There are also things you can do before surgery to make recovery easier:

  • No smoking – This is good advice all the time, by especially before surgery. Quitting entirely or at least abstaining from smoking for at least six weeks prior to surgery will make recovery easier.
  • Lose weight – Speak with your doctor about your weight; a loss of as little as five pounds can make a big difference for recovery.
  • Watch your blood sugar – if you have diabetes, having an A1C under eight prior to surgery is ideal.

Remember that each patient’s recovery is different—including yours. The time needed to recover depends on the complexity of the surgery, your personal medical history and health issues you may have. Your doctor will monitor your recovery and advise as necessary.

“In general, folks are recovered from the trauma of the operation by about two to four weeks after surgery,” explains Dr. Ammerman. “But overall it depends on the reason for the laminectomy.”
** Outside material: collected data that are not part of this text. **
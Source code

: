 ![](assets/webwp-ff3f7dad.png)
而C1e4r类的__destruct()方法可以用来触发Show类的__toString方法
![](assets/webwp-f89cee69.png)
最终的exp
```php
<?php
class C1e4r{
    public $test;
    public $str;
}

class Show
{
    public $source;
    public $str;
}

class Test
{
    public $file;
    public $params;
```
If you have debilitating nerve pain in your low back or legs associated with lumbar spinal stenosis, talk to your doctor about whether spine surgery is right for you. If it is, a decompressive lumbar laminectomy may help restore your activity level and reduce your symptoms.


What is post-laminectomy syndrome?

Post-laminectomy syndrome (PLS), sometimes known as “failed back syndrome,” is a condition where a patient continues to have pain post-surgery. There is some debate over whether PLS or “failed back syndrome” are accurate terms, however. Patients who are still having symptoms after a laminectomy should speak with their doctor to determine next steps.

How soon after laminectomy can I exercise?

Returning to the gym or getting back into an exercise routine after laminectomy surgery will take some time. It is important to follow all doctor’s orders and complete your full course of physical therapy before any additional exercise activity is attempted. Discuss your workout plans with your doctor to determine the best timeline for you and your spine.

How long does it take to fully recover from a laminectomy?

A return to some activity is possible within about four weeks after surgery. Full recovery, however, takes longer and each patient’s recovery is different. Depending on the complexity of the surgery, most patients return to all activities within six to nine months.